Balığın Büyüyüp Çoğalması Ufakların Bırakılmasına Bağlıdır :

Ufakların büyüme şansı olmazsa balığın çoğalması da mümkün olmaz. Bu yüzden avcılığın ekonomik boya ulaşmış balıklar düzeyinde yapılması gerekir. Ekonomik boya ulaşmamış balıkların avı balığın bitmesine sebep olur. Aynı zamanda bu yaklaşım büyük bir israfa sebep olur. Balık stoklarını tüketmenin en kısa yolu, ekonomik boya ulaşmamış balıkların avıdır. Balığımızı çoğaltmak istiyorsak bu yaklaşımdan hızla vazgeçmemiz gerekir.

Olgunlaşmış Ürünler Hasat Edilir
10 Kg kadar büyüyen bir balığı, 200 – 300 gr olduğunda avlayıp yemek ne kadar akıllıcadır? Bir besin kaynağını yok etmenin en kestirme yolu bu olsa gerek. Ne büyük bir çelişkidir ki, bu tür avı yapan hemen her avcı büyük balık avı yapmayı hayal eder. Oysa kaza ara ağına veya oltasına 500 gr balıklar takılsa ne sevinir. Adeta dünyanın en büyük balığını avlamış kadar sevinir. Ama ağa veya oltaya takılan balıklar 3 Kg ve üstü olmaya başladığında artık işin rengi değişir.

Ufak Balık Avından Büyük Balık Avına Geçiş
Özellikle olta ile balık avında 3 Kg bir av psikolojik sınırdır. 3 Kg altında av yapıldığında avcının gözünde bu yenecek et parçasıdır. Balık bir can taşıdığı algılanmaz. Bu algı balık 3 Kg ve üstüne çıktığında algılanmaya başlanır. Bu aşamadan sonra avcılık aşaması başlar.
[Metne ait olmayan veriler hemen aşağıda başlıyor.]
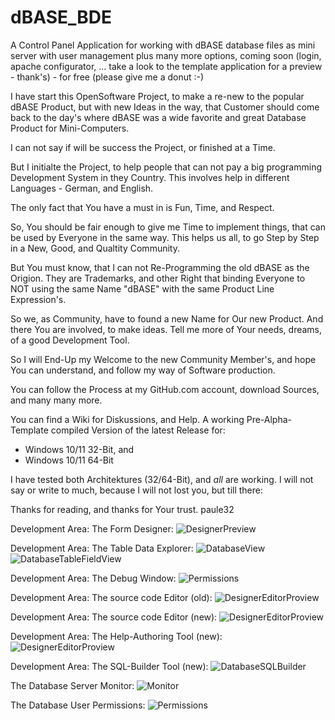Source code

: # dBASE_BDE
A Control Panel Application for working with dBASE database files as mini server with
user management plus many more options, coming soon (login, apache configurator, ...
take a look to the template application for a preview - thank's) - for free
(please give me a donut :-)

I have start this OpenSoftware Project, to make a re-new to the popular dBASE Product,
but with new Ideas in the way, that Customer should come back to the day's where dBASE
was a wide favorite and great Database Product for Mini-Computers.

I can not say if will be success the Project, or finished at a Time.

But I initialte the Project, to help people that can not pay a big programming
Development System in they Country.
This involves help in different Languages - German, and English.

The only fact that You have a must in is Fun, Time, and Respect.

So, You should be fair enough to give me Time to implement things, that can
be used by Everyone in the same way.
This helps us all, to go Step by Step in a New, Good, and Qualtity Community.

But You must know, that I can not Re-Programming the old dBASE as the
Origion. They are Trademarks, and other Right that binding Everyone to NOT
using the same Name "dBASE" with the same Product Line Expression's.

So we, as Community, have to found a new Name for Our new Product.
And there You are involved, to make ideas.
Tell me more of Your needs, dreams, of a good Development Tool.

So I will End-Up my Welcome to the new Community Member's, and hope
You can understand, and follow my way of Software production.

You can follow the Process at my GitHub.com account, download Sources,
and many many more.

You can find a Wiki for Diskussions, and Help.
A working Pre-Alpha-Template compiled Version of the latest Release for:

* Windows 10/11 32-Bit, and
* Windows 10/11 64-Bit

I have tested both Architektures (32/64-Bit), and *all* are working.
I will not say or write to much, because I will not lost you, but till there:

Thanks for reading, and thanks for Your trust.
paule32 

Development Area: The Form Designer:
![DesignerPreview](src/screen.png)

Development Area: The Table Data Explorer:
![DatabaseView](src/screen2.png)
![DatabaseTableFieldView](src/screen3.png)

Development Area: The Debug Window:
![Permissions](src/screen7.png)

Development Area: The source code Editor (old):
![DesignerEditorProview](src/screen4.png)

Development Area: The source code Editor (new):
![DesignerEditorProview](src/screen8.png)

Development Area: The Help-Authoring Tool (new):
![DesignerEditorProview](src/screen9.png)

Development Area: The SQL-Builder Tool (new):
![DatabaseSQLBuilder](src/screen10.png)

The Database Server Monitor:
![Monitor](src/screen5.png)

The Database User Permissions:
![Permissions](src/screen6.png)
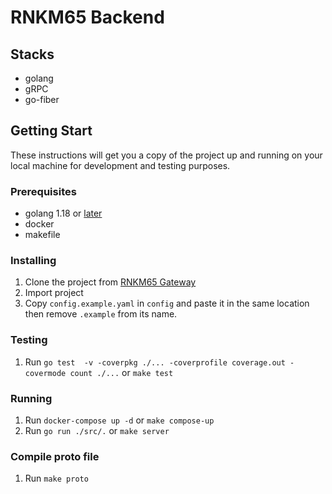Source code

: # RNKM65 Backend

## Stacks
- golang
- gRPC
- go-fiber

## Getting Start
These instructions will get you a copy of the project up and running on your local machine for development and testing purposes.

### Prerequisites
- golang 1.18 or [later](https://go.dev)
- docker
- makefile

### Installing
1. Clone the project from [RNKM65 Gateway](https://github.com/isd-sgcu/rnkm65-gateway)
2. Import project
3. Copy `config.example.yaml` in `config` and paste it in the same location then remove `.example` from its name.

### Testing
1. Run `go test  -v -coverpkg ./... -coverprofile coverage.out -covermode count ./...` or `make test`

### Running
1. Run `docker-compose up -d` or `make compose-up`
2. Run `go run ./src/.` or `make server`

### Compile proto file
1. Run `make proto`
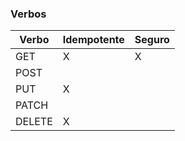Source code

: ### Verbos


|Verbo   |  Idempotente | Seguro |
|--------|--------------|--------|
|GET     |  X           | X      |
|POST    |              |        |
|PUT     |  X           |        |
|PATCH   |              |        |
|DELETE  |  X           |        |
Bir başka anlatımla; ufak balık yakalayanlar bunu sadece karın doyurmak için yaparken, büyük balık avlayanlar bunu avcılık kabiliyetlerini geliştirmek için yaparlar. Avladıkları balığın bir can taşıdığını bilirler. Eğer ihtiyaçsa alırlar. İhtiyaç değilse geri salarak balığın çoğalmasına katkı sağlarlar.
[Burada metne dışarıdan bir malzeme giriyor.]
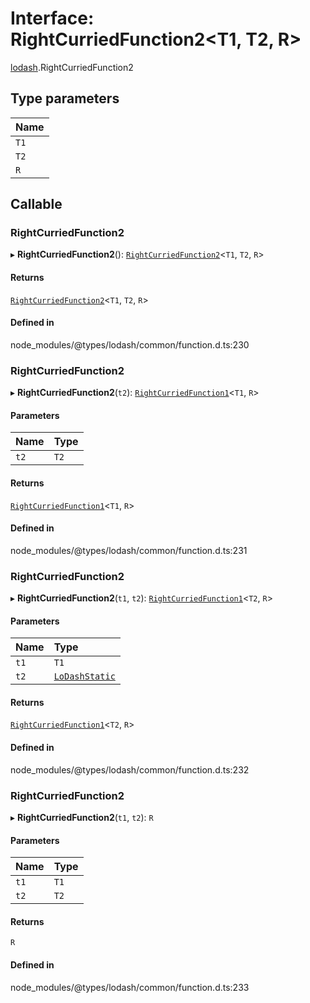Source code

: # Interface: RightCurriedFunction2<T1, T2, R\>

[lodash](../modules/lodash.md).RightCurriedFunction2

## Type parameters

| Name |
| :--- |
| `T1` |
| `T2` |
| `R`  |

## Callable

### RightCurriedFunction2

▸ **RightCurriedFunction2**(): [`RightCurriedFunction2`](lodash.RightCurriedFunction2.md)<`T1`,
`T2`, `R`\>

#### Returns

[`RightCurriedFunction2`](lodash.RightCurriedFunction2.md)<`T1`, `T2`, `R`\>

#### Defined in

node_modules/@types/lodash/common/function.d.ts:230

### RightCurriedFunction2

▸ **RightCurriedFunction2**(`t2`): [`RightCurriedFunction1`](lodash.RightCurriedFunction1.md)<`T1`,
`R`\>

#### Parameters

| Name | Type |
| :--- | :--- |
| `t2` | `T2` |

#### Returns

[`RightCurriedFunction1`](lodash.RightCurriedFunction1.md)<`T1`, `R`\>

#### Defined in

node_modules/@types/lodash/common/function.d.ts:231

### RightCurriedFunction2

▸ **RightCurriedFunction2**(`t1`, `t2`):
[`RightCurriedFunction1`](lodash.RightCurriedFunction1.md)<`T2`, `R`\>

#### Parameters

| Name | Type                                     |
| :--- | :--------------------------------------- |
| `t1` | `T1`                                     |
| `t2` | [`LoDashStatic`](lodash.LoDashStatic.md) |

#### Returns

[`RightCurriedFunction1`](lodash.RightCurriedFunction1.md)<`T2`, `R`\>

#### Defined in

node_modules/@types/lodash/common/function.d.ts:232

### RightCurriedFunction2

▸ **RightCurriedFunction2**(`t1`, `t2`): `R`

#### Parameters

| Name | Type |
| :--- | :--- |
| `t1` | `T1` |
| `t2` | `T2` |

#### Returns

`R`

#### Defined in

node_modules/@types/lodash/common/function.d.ts:233
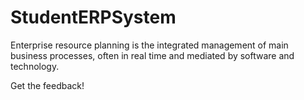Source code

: # StudentERPSystem
Enterprise resource planning is the integrated management of main business processes, often in real time and mediated by software and technology.

Get the feedback!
Avcı ile Avcı Olmayan Arasındaki Fark Nedir
Avcı ne avlamak istediğine önceden karar verir. Plan yaparak ava çıkar. İhtiyacının dışında bir av yapmaz. Kazayla oltasına takılan istemediği balıkları geri salar. Oysa avcı olmayan kişi toplayıcıdır. Bir planı olmadığı için oltasına ne takılırsa torbaya atar. Günün sonunda “bu kadar balığı ne yapacaksın” diye sorana vereceği akıllıca bir cevabı yoktur. Balığı bitirmek için çabaladığının farkında değildir. Seneler sonra balık yakalayamayınca, ilk olarak o “balığı bitirmişler” der. Bu cümleyi inanarak kurar. Çünkü av yaparken ne yapacağını planlamayan kişinin sonrasında ne yaptığını bilmesini beklemek hayalcilik olur. Plansızlık kaosu getirir. Avcı olmayanın sonu hayal kırıklığı ve hüsrandır. Çünkü balığı bitirmek için çabaladığının farkında bile değildir.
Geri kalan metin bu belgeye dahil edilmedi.